"Dossier, gravità inaudita. Toghe coinvolte? Interverrò". Intervista a Carlo Nordio

Il ministro della Giustizia: "Non sappiamo ancora quale sia l'estensione reale di questo scandalo"

"Dossier, gravità inaudita. Toghe coinvolte? Interverrò". Intervista a Carlo Nordio

Carlo Nordio, 77 anni, ex magistrato, è uno dei ministri più attivi, ed è sempre al centro delle polemiche. È guardasigilli, e sulla giustizia la polemica è inevitabile.

Signor ministro, qui in Italia c'è uno scandalo: gli oltre 200 mila dossier raccolti in modo illegale a danno di altrettante persone, tra le quali, probabilmente, molte personalità della politica. È coinvolta la Superprocura antimafia. Un fatto clamoroso che ricorda lo scandalo Sifar degli anni 60.

«Le dimensioni di queste interferenze illecite sono state denunciate sia dal procuratore antimafia sia dalla Procura di Perugia. Non sappiamo ancora quale sia la loro estensione reale, ma essa dovrà esser accertata, nel rispetto delle rispettive competenze, sia dalla magistratura sia dalla Commissione antimafia. Nel caso in cui fossero coinvolti magistrati, il mio ministero interverrebbe secondo i suoi obblighi istituzionali. Una cosa è certa: si tratta di fatti di gravità inaudita, sui quali va fatta chiarezza senza indugio».

Questa chiarezza è stata fatta nella vicenda Palamara?

«Purtroppo no. Condivido in pieno l'opinione del collega Gratteri, con il quale spessissimo sono in completo e cordiale disaccordo, che Palamara non agiva da solo, e che nel Csm bisognava voltare pagina. Invece sulla pentola bollente è stato messo un coperchio frettoloso, che ha contribuito al discredito della magistratura. Ma ovviamente c'è sempre la possibilità, e direi la necessità, di fare quella chiarezza che a suo tempo è mancata».

Paolo Mieli, storico e giornalista sempre moderato, sostiene che c'è una centrale che governa i dossier, e che se non si stronca finisce che diventa inutile persino andare a votare perché il potere è tutto in mano a questa centrale. Esagera?

«Paolo Mieli è un acutissimo osservatore della politica e anche della giustizia, ed è stato il primo a definire il sistema Palamara un verminaio. Purtroppo non è stato ascoltato. Non so se ora stia esagerando. So solo che le sue osservazioni dovrebbero esser tenute nella dovuta considerazione. Per quanto è di nostra competenza lo saranno».
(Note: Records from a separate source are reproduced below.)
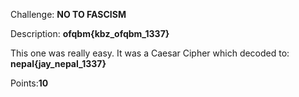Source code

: Challenge: **NO TO FASCISM**

Description: **ofqbm{kbz_ofqbm_1337}** 

This one was really easy. It was a Caesar Cipher which decoded to: **nepal{jay_nepal_1337}**

Points:**10**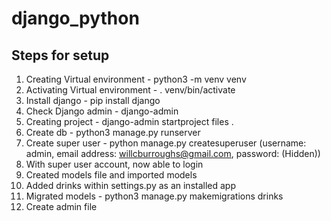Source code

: # django_python

## Steps for setup

1. Creating Virtual environment - python3 -m venv venv
2. Activating Virtual environment - . venv/bin/activate
3. Install django - pip install django
4. Check Django admin - django-admin
5. Creating project - django-admin startproject files .
6. Create db - python3 manage.py runserver
7. Create super user - python manage.py createsuperuser (username: admin, email address: willcburroughs@gmail.com, password: (Hidden))
8. With super user account, now able to login
9. Created models file and imported models
10. Added drinks within settings.py as an installed app
11. Migrated models - python3 manage.py makemigrations drinks
12. Create admin file 
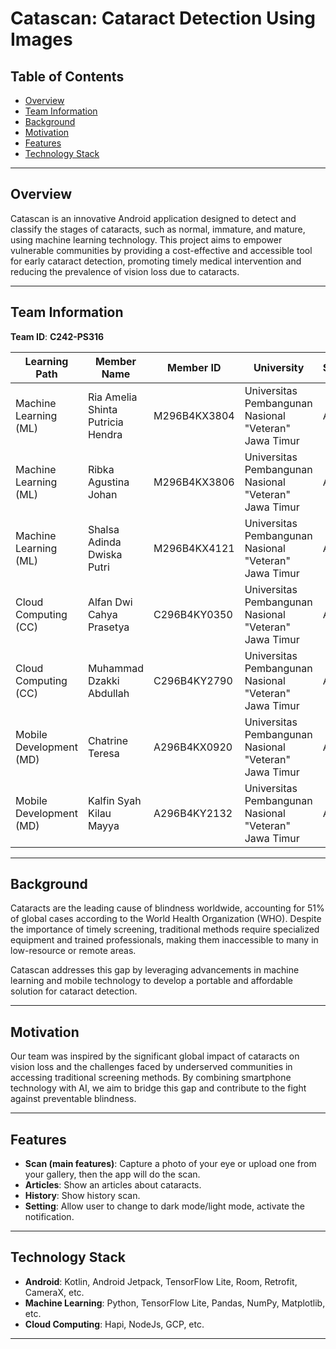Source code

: # Catascan: Cataract Detection Using Images

## Table of Contents
- [Overview](#overview)
- [Team Information](#team-information)
- [Background](#background)
- [Motivation](#motivation)
- [Features](#features)
- [Technology Stack](#technology-stack)

---

## Overview
Catascan is an innovative Android application designed to detect and classify the stages of cataracts, such as normal, immature, and mature, using machine learning technology. This project aims to empower vulnerable communities by providing a cost-effective and accessible tool for early cataract detection, promoting timely medical intervention and reducing the prevalence of vision loss due to cataracts.

---

## Team Information
**Team ID**: **C242-PS316**

| Learning Path         | Member Name                         | Member ID       | University                                                     | Status  |
|-----------------------|-------------------------------------|-----------------|----------------------------------------------------------------|---------|
| Machine Learning (ML) | Ria Amelia Shinta Putricia Hendra  | M296B4KX3804   | Universitas Pembangunan Nasional "Veteran" Jawa Timur         | Active  |
| Machine Learning (ML) | Ribka Agustina Johan               | M296B4KX3806   | Universitas Pembangunan Nasional "Veteran" Jawa Timur         | Active  |
| Machine Learning (ML) | Shalsa Adinda Dwiska Putri         | M296B4KX4121   | Universitas Pembangunan Nasional "Veteran" Jawa Timur         | Active  |
| Cloud Computing (CC)  | Alfan Dwi Cahya Prasetya           | C296B4KY0350   | Universitas Pembangunan Nasional "Veteran" Jawa Timur         | Active  |
| Cloud Computing (CC)  | Muhammad Dzakki Abdullah           | C296B4KY2790   | Universitas Pembangunan Nasional "Veteran" Jawa Timur         | Active  |
| Mobile Development (MD)| Chatrine Teresa                   | A296B4KX0920   | Universitas Pembangunan Nasional "Veteran" Jawa Timur         | Active  |
| Mobile Development (MD)| Kalfin Syah Kilau Mayya           | A296B4KY2132   | Universitas Pembangunan Nasional "Veteran" Jawa Timur         | Active  |

---

## Background
Cataracts are the leading cause of blindness worldwide, accounting for 51% of global cases according to the World Health Organization (WHO). Despite the importance of timely screening, traditional methods require specialized equipment and trained professionals, making them inaccessible to many in low-resource or remote areas.

Catascan addresses this gap by leveraging advancements in machine learning and mobile technology to develop a portable and affordable solution for cataract detection.

---

## Motivation
Our team was inspired by the significant global impact of cataracts on vision loss and the challenges faced by underserved communities in accessing traditional screening methods. By combining smartphone technology with AI, we aim to bridge this gap and contribute to the fight against preventable blindness.

---

## Features
- **Scan (main features)**: Capture a photo of your eye or upload one from your gallery, then the app will do the scan.
- **Articles**: Show an articles about cataracts.
- **History**: Show history scan.
- **Setting**: Allow user to change to dark mode/light mode, activate the notification.

---

## Technology Stack
- **Android**: Kotlin, Android Jetpack, TensorFlow Lite, Room, Retrofit, CameraX, etc.
- **Machine Learning**: Python, TensorFlow Lite, Pandas, NumPy, Matplotlib, etc.
- **Cloud Computing**: Hapi, NodeJs, GCP, etc.

---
Lei sa che c'è un'inchiesta giudiziaria su due giornalisti che avrebbero molestato una loro collega. Molto silenzio e niente codice rosso. Come mai? Ci sarà mica ogni tanto qualche indulgenza della magistratura verso alcuni settori del giornalismo?
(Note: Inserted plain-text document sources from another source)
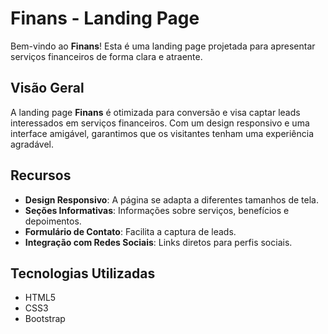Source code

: # Finans - Landing Page

Bem-vindo ao **Finans**! Esta é uma landing page projetada para apresentar serviços financeiros de forma clara e atraente.

## Visão Geral

A landing page **Finans** é otimizada para conversão e visa captar leads interessados em serviços financeiros. Com um design responsivo e uma interface amigável, garantimos que os visitantes tenham uma experiência agradável.

## Recursos

- **Design Responsivo**: A página se adapta a diferentes tamanhos de tela.
- **Seções Informativas**: Informações sobre serviços, benefícios e depoimentos.
- **Formulário de Contato**: Facilita a captura de leads.
- **Integração com Redes Sociais**: Links diretos para perfis sociais.

## Tecnologias Utilizadas

- HTML5
- CSS3
- Bootstrap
«Su questa vicenda ho già dato una risposta interlocutoria al question time al Senato. Valuteremo tutta la documentazione che abbiamo chiesto alla magistratura intervenuta nell'indagine».

In settimana il governo dovrebbe approvare il decreto flussi. Finalmente un riequilibrio tra migranti irregolari e clandestini?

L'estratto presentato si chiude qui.